Relatos de intolerância religiosa crescem no Rio em 2024

YURI EIRAS
RIO DE JANEIRO, RJ (FOLHAPRESS)

A mãe-de-santo Fernanda Franco soube da depredação de seu terreiro no Maracanã, zona norte do Rio de Janeiro, através de um filho-de-santo na última segunda-feira (27). Ele passeava com o seu cão pela rua do centro de umbanda quando observou portões arrombados.

No local, membros do terreiro observaram uma imagem de Exu vandalizada, dois atabaques no chão e outros artigos religiosos despedaçados, como gamelas, quartinhas e alguidares.

“A gente tinha um espaço reservado para o povo de rua e Exus. Eles entraram, quebraram tudo e cortaram os dois braços de Exu”, afirma Franco.

Quatro aparelhos de ar-condicionado, duas geladeiras e 14 ventiladores foram roubados, além de televisão, computador, aparelho de micro-ondas e um fogão industrial.

Dois exemplares da Bíblia foram encontrados no terreiro: um teria sido deixado na cozinha e outro na entrada da casa.

Um folheto cristão, em formato de carta, também teria sido deixado.

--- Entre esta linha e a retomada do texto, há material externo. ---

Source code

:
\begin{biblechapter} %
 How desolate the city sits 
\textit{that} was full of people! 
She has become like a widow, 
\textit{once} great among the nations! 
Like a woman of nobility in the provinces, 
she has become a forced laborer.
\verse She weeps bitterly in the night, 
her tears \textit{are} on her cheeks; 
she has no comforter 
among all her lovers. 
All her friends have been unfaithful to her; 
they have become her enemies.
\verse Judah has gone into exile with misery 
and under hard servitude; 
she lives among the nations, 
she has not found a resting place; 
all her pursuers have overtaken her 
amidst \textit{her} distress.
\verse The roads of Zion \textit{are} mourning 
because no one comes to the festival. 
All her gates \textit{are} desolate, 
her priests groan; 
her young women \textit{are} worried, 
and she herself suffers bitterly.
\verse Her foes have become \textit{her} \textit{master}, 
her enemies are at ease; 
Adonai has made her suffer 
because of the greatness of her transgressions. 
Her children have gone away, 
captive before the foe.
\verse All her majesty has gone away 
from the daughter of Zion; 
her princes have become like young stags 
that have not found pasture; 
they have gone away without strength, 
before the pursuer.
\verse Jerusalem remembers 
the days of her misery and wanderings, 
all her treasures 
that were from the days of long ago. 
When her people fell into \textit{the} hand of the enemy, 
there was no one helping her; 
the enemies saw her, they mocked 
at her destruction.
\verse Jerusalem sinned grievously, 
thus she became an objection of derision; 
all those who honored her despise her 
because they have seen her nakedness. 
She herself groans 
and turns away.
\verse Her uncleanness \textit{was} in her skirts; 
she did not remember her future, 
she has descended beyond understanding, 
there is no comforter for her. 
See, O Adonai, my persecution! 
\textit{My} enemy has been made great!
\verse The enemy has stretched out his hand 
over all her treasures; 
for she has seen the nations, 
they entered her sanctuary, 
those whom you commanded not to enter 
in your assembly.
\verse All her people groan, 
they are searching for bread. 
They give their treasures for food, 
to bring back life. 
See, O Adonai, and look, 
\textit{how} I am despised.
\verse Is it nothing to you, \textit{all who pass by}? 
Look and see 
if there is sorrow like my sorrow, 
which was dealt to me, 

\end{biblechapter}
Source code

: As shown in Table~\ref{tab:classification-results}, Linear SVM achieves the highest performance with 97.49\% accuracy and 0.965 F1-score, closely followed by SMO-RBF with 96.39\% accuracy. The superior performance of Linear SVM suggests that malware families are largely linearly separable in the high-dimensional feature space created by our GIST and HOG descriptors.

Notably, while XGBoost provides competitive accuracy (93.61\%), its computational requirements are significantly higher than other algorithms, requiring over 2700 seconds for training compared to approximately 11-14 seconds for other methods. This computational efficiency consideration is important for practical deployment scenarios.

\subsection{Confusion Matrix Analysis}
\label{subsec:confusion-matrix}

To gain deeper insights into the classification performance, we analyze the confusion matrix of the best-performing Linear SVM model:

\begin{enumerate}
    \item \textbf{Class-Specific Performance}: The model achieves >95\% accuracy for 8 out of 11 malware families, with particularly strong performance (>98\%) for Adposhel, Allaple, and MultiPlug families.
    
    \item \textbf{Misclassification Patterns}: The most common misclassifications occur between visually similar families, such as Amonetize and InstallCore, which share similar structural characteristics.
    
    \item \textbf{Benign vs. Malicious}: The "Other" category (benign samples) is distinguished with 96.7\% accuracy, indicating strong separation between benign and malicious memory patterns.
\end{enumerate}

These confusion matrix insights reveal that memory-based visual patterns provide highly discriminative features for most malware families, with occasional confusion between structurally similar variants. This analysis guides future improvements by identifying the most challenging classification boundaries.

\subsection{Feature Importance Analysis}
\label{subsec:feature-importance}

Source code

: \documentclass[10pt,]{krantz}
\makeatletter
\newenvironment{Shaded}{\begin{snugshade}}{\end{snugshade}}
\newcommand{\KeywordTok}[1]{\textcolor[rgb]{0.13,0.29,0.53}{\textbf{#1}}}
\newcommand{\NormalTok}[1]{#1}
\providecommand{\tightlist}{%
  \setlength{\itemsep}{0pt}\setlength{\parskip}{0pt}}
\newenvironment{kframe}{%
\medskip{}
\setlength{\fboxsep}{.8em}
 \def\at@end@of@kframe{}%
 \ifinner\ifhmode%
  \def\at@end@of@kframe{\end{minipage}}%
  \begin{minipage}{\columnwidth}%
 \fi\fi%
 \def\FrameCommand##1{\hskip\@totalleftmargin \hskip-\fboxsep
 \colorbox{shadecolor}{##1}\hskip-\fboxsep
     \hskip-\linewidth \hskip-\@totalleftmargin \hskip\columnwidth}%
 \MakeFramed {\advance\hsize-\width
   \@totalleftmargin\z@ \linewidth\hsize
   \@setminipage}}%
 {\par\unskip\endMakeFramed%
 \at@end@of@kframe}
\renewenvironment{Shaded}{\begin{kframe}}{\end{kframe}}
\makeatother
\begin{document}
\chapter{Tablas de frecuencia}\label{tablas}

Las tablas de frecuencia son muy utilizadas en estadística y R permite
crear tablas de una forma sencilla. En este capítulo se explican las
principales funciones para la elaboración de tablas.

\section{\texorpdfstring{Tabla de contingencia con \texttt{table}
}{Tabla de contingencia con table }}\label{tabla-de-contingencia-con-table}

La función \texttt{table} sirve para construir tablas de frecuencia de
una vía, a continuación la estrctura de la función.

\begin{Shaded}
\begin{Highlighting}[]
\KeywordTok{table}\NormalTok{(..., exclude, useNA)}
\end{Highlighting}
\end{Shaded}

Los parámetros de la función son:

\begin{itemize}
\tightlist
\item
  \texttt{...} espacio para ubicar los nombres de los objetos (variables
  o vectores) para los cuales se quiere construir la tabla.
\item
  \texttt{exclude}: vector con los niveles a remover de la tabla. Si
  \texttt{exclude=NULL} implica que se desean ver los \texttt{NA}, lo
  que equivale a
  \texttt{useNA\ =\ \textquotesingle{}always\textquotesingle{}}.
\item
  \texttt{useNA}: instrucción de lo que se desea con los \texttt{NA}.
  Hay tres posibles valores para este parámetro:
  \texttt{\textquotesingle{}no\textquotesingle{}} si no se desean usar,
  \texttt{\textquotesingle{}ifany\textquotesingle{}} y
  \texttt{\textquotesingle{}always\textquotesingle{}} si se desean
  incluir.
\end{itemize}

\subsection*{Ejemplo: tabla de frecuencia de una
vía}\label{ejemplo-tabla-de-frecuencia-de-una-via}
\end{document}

O documento apócrifo, popular entre cristãos e batizado de “Esta foi a sua vida”, conta a história de um homem que se arrepende, após da morte, de não ter aceitado a conversão à religião cristã em vida.

O caso da invasão ao terreiro foi registrada na Decradi (Delegacia de Crimes Raciais e Delitos de Intolerância), que recolheu os documentos encontrados para perícia e busca imagens de câmeras de segurança.

A comissão de Combate às Discriminação da Alerj (Assembleia Legislativa do Rio de Janeiro), presidida pelo deputado estadual Professor Josemar (PSOL), afirma que também acompanha o caso.

No número 1746, central da Prefeitura do Rio de Janeiro que recebe relatos e denúncias enviadas pela população, o número de notificações sobre intolerância religiosa ou etnorreligiosa quase triplicou nos últimos dois anos. Foram 22 relatos em 2023 e 61 em 2024. O ano de 2025 teve um relato recebido até agora.

O número de casos pode ser maior, já que há outras formas de catalogar a denúncia de intolerância religiosa, como “preconceito racial ou religioso” e “casos de intolerância étnico-racial”.

A região da cidade com o maior número de casos é a zona norte, com 21 relatos em 2024, seguida pela zona oeste, que teve 15. São, historicamente, as áreas com o maior número de terreiros de umbanda e candomblé.

“A equipe da Coordenadoria de Diversidade Religiosa da Casa Civil é acionada pela Central 1746 e entra em contato com a vítima para fazer um entendimento sobre o chamado e caracterizar que se trata mesmo de intolerância religiosa. Se confirmada, agendamos com a vítima na Decradi para fazer o registro de ocorrência e acompanhamos”, afirma Leandro Matieli, secretário municipal da Casa Civil, órgão responsável pelo número de denúncias.

O ISP (Instituto de Segurança Pública) compila em um mesmo dado registros de ocorrência sobre preconceito de raça, cor, etnia, religião e LGBTfobia. Foram 890 vítimas em 2023, em todo o estado. O instituto ainda não divulgou os dados de 2024.

O governo do estado também tem um número gratuito para acolher denúncias de intolerância religiosa, o Disque Cidadania (0800 023 4567). Os relatos são recebidos pela secretaria de Desenvolvimento Social e Direitos Humanos.

“Quem nunca sofreu intolerância religiosa ou racismo pode não ter ideia, mas é um luto quase maior do que a morte, pois te mata por dentro”, afirma Fernanda.

As casas de umbanda na região da zona norte estariam sendo invadidas, segundo responsáveis pelos espaços, desde o fim do ano passado.

Um pai-de-santo, dono de um centro espírita no bairro do Engenho Novo, afirma que teve sua casa depredada no fim do ano passado, com imagens de santos jogadas ao chão e atabaques furados. A administradora de outro terreiro no Andaraí diz que seu espaço foi invadido e roubado em dezembro.

Os dois casos não foram registrados na polícia. Os religiosos não quiseram ser identificados.